Records contained in a dataset:
= = = = = = =
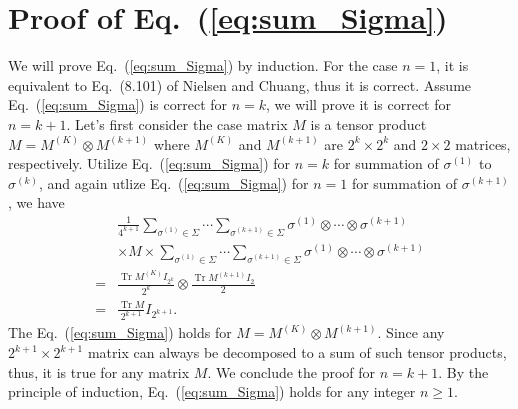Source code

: \documentclass{article}
\DeclareMathOperator{\Tr}{Tr}
\begin{document}
\section{Proof of Eq.~(\ref{eq:sum_Sigma})}
We will prove Eq.~(\ref{eq:sum_Sigma}) by induction.
For the case $n=1$, it is equivalent to Eq.~(8.101) of Nielsen and Chuang,
thus it is correct.
Assume Eq.~(\ref{eq:sum_Sigma}) is correct for $n = k$, we will prove it
is correct for $n = k+1$. Let's first consider the case matrix $M$ is
a tensor product $M = M^{(K)}\otimes M^{(k+1)}$ where $M^{(K)}$ and $M^{(k+1)}$
are $2^k\times2^k$ and $2\times2$ matrices, respectively. Utilize
Eq.~(\ref{eq:sum_Sigma}) for $n = k$ for summation of $\sigma^{(1)}$
to $\sigma^{(k)}$, and again utlize Eq.~(\ref{eq:sum_Sigma}) for $n = 1$
for summation of $\sigma^{(k+1)}$, we have
\begin{align}
  & \frac{1}{4^{k+1}}\sum_{\sigma^{(1)}\in\Sigma}\cdots\sum_{\sigma^{(k+1)}\in\Sigma}
  \sigma^{(1)}\otimes\cdots\otimes\sigma^{(k+1)} \nonumber\\
  & \times M\times \sum_{\sigma^{(1)}\in\Sigma}\cdots\sum_{\sigma^{(k+1)}\in\Sigma}
  \sigma^{(1)}\otimes\cdots\otimes\sigma^{(k+1)} \nonumber\\
  =& \frac{\Tr M^{(K)}I_{2^k}}{2^k}\otimes\frac{\Tr M^{(k+1)}I_2}{2}
  \nonumber\\
  =&\frac{\Tr M}{2^{k+1}}I_{2^{k+1}}.
\end{align}
The Eq.~(\ref{eq:sum_Sigma}) holds for $M = M^{(K)}\otimes M^{(k+1)}$.
Since any $2^{k+1}\times2^{k+1}$ matrix can always be decomposed to a
sum of such tensor products, thus, it is true for any matrix $M$.
We conclude the proof for $n = k+1$.  By the principle of induction,
Eq.~(\ref{eq:sum_Sigma}) holds for any integer $n \ge 1$.



\end{document}

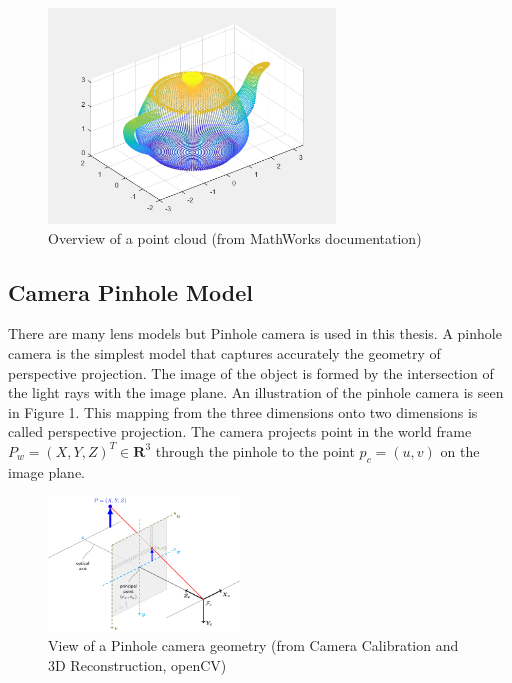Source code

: \begin{figure}[!h]
\begin{center}
\includegraphics[width=3in]{figures02/pcd.png}
\caption{Overview of a point cloud (from MathWorks documentation)}%
\end{center}
\label{fig2:mypicture3}
\end{figure}


\subsection{ Camera Pinhole Model}
There are many lens models but Pinhole camera is used in this thesis. A pinhole camera is the simplest model that captures accurately the geometry of perspective projection. The image of the object is formed by the intersection of the light rays with the image plane. An illustration of the pinhole camera is seen in  Figure 1. This mapping from the three dimensions onto two dimensions is called perspective projection. The camera projects point in the world frame $ P_{w}=(X,Y,Z)^{T} \in \textbf{R}^{3}$ through the pinhole to  the point $p_{c}=(u,v)$ on the image plane.
 
\begin{figure}[!h]
\begin{center}
\includegraphics[width=2in]{figures02/pinhole_camera_model.png}
\caption{View of a Pinhole camera geometry (from Camera Calibration and 3D Reconstruction, openCV)}%
\end{center}
\end{figure}

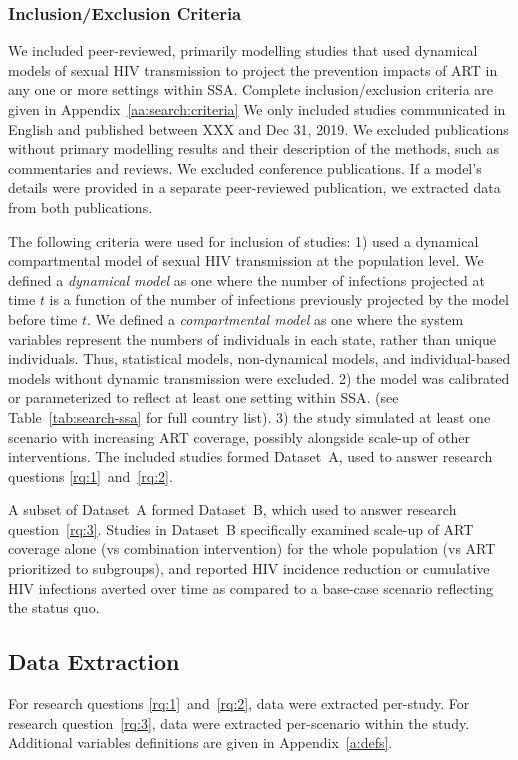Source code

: \subsubsection{Inclusion/Exclusion Criteria}
\label{sss:meth:criteria}
We included peer-reviewed, primarily modelling studies that used dynamical models of sexual HIV transmission
to project the prevention impacts of ART in any one or more settings within SSA.
Complete inclusion/exclusion criteria are given in 
Appendix~\ref{aa:search:criteria}
We only included studies communicated in English and published between XXX and Dec 31, 2019.
We excluded publications without primary modelling results and their description of the methods,
such as commentaries and reviews. We excluded conference publications.
If a model's details were provided in a separate peer-reviewed publication, we extracted data from both publications. %
\par
The following criteria were used for inclusion of studies:
1) used a dynamical compartmental model of
sexual HIV transmission at the population level.
We defined a \emph{dynamical model} as one where
the number of infections projected at time $t$ is a function of
the number of infections previously projected by the model before time $t$. %
We defined a \emph{compartmental model} as one where
the system variables represent the numbers of individuals in each state,
rather than unique individuals. %
Thus, statistical models, non-dynamical models, and individual-based models without dynamic transmission were excluded.
2) the model was calibrated or parameterized to reflect at least one setting within SSA.
(see Table~\ref{tab:search-ssa} for full country list).
3) the study simulated at least one scenario with increasing ART coverage,
possibly alongside scale-up of other interventions.
The included studies formed Dataset~A,
used to answer research questions \ref{rq:1}~and~\ref{rq:2}.
\par
A subset of Dataset~A formed Dataset~B,
which used to answer research question~\ref{rq:3}.
Studies in Dataset~B specifically examined
scale-up of ART coverage alone (vs combination intervention)
for the whole population (vs ART prioritized to subgroups),
and reported HIV incidence reduction or cumulative HIV infections averted over time 
as compared to a base-case scenario reflecting the status quo.
\subsection{Data Extraction}
\label{ss:meth:data}
For research questions \ref{rq:1}~and~\ref{rq:2}, data were extracted per-study.
For research question~\ref{rq:3}, data were extracted per-scenario within the study.
Additional variables definitions are given in Appendix~\ref{a:defs}.
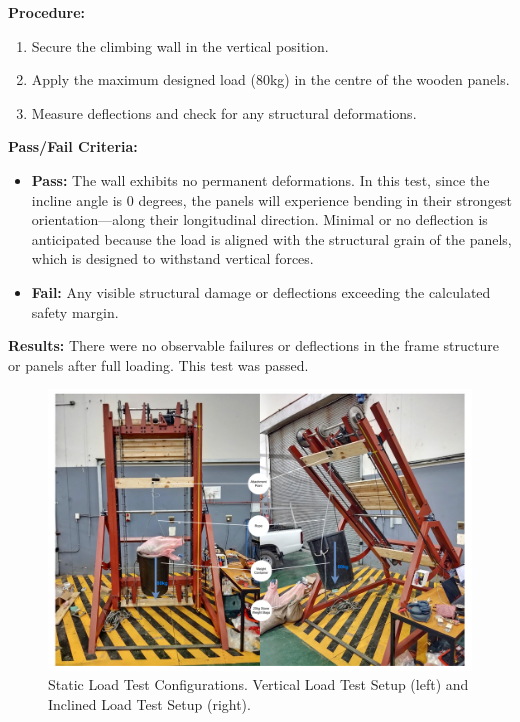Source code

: \textbf{Procedure:}
\begin{enumerate}
    \item Secure the climbing wall in the vertical position.
    \item Apply the maximum designed load (80kg) in the centre of the wooden panels.
    \item Measure deflections and check for any structural deformations.
\end{enumerate}

\textbf{Pass/Fail Criteria:}
\begin{itemize}
    \item \textbf{Pass:} The wall exhibits no permanent deformations. In this test, since the incline angle is 0 degrees, the panels will experience bending in their strongest orientation—along their longitudinal direction. Minimal or no deflection is anticipated because the load is aligned with the structural grain of the panels, which is designed to withstand vertical forces.
    \item \textbf{Fail:} Any visible structural damage or deflections exceeding the calculated safety margin.
\end{itemize}
\noindent
\textbf{Results:} There were no observable failures or deflections in the frame structure or panels after full loading. This test was passed.


\begin{figure}[htbp]
    \centering
    \includegraphics[width=1\textwidth]{figs/testing/load_tests.pdf}
    \caption{Static Load Test Configurations. Vertical Load Test Setup (left) and Inclined Load Test Setup (right).}
    \label{fig:static_load_test_configurations}
\end{figure}

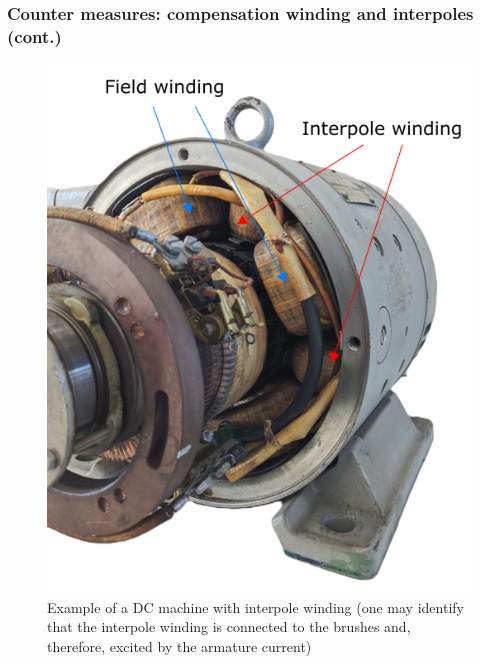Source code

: \begin{frame}
	\frametitle{Counter measures: compensation winding and interpoles (cont.)}
    \begin{figure}
        \centering
        \includegraphics[height=0.70\textheight]{fig/lec03/Interpole_winding_example.png}
        \caption{Example of a DC machine with interpole winding (one may identify that the interpole winding is connected to the brushes and, therefore, excited by the armature current)}
		\label{fig:Interpole_winding_example}
    \end{figure}
\end{frame}

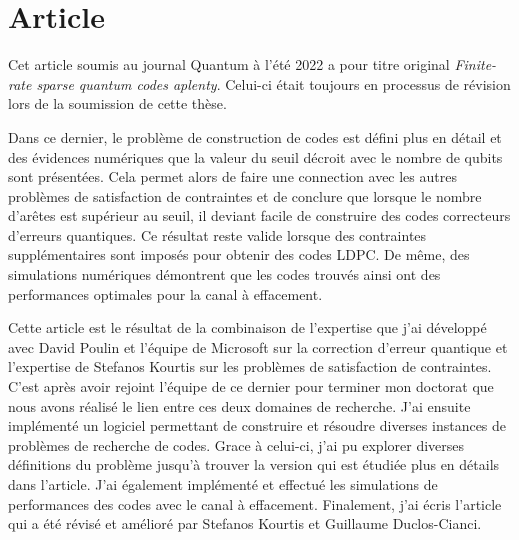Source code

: \section{Article}

Cet article soumis au journal Quantum à l'été 2022 a pour titre original
\textit{Finite-rate sparse quantum codes aplenty}.
Celui-ci était toujours en processus de révision lors de la soumission de cette thèse.

Dans ce dernier, le problème de construction de codes est défini plus en détail
et des évidences numériques que la valeur du seuil décroit avec le nombre de qubits sont présentées.
Cela permet alors de faire une connection avec les autres problèmes de satisfaction de contraintes
et de conclure que lorsque le nombre d'arêtes est supérieur au seuil,
il deviant facile de construire des codes correcteurs d'erreurs quantiques.
Ce résultat reste valide lorsque des contraintes supplémentaires sont imposés pour obtenir
des codes LDPC.
De même,
des simulations numériques démontrent que les codes trouvés ainsi 
ont des performances optimales pour la canal à effacement.

Cette article est le résultat de la combinaison de l'expertise que j'ai développé avec David Poulin
et l'équipe de Microsoft sur la correction d'erreur quantique et l'expertise de Stefanos Kourtis
sur les problèmes de satisfaction de contraintes.
C'est après avoir rejoint l'équipe de ce dernier pour terminer mon doctorat que nous avons 
réalisé le lien entre ces deux domaines de recherche.
J'ai ensuite implémenté un logiciel permettant de construire et résoudre diverses instances 
de problèmes de recherche de codes.
Grace à celui-ci,
j'ai pu explorer diverses définitions du problème jusqu'à trouver la version qui est étudiée plus
en détails dans l'article.
J'ai également implémenté et effectué les simulations de performances des codes avec le canal à effacement.
Finalement, 
j'ai écris l'article qui a été révisé et amélioré par Stefanos Kourtis et Guillaume Duclos-Cianci.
= = = = = = =
• [Task objective]:
Please return only the lines above, starting at the line that has "calculated safety margin." and ending at the line that has "Load Test Configurations.", keeping both and leaving each one unchanged.

• [Output below]:
    \item \textbf{Fail:} Any visible structural damage or deflections exceeding the calculated safety margin.
\end{itemize}
\noindent
\textbf{Results:} There were no observable failures or deflections in the frame structure or panels after full loading. This test was passed.


\begin{figure}[htbp]
    \centering
    \includegraphics[width=1\textwidth]{figs/testing/load_tests.pdf}
    \caption{Static Load Test Configurations. Vertical Load Test Setup (left) and Inclined Load Test Setup (right).}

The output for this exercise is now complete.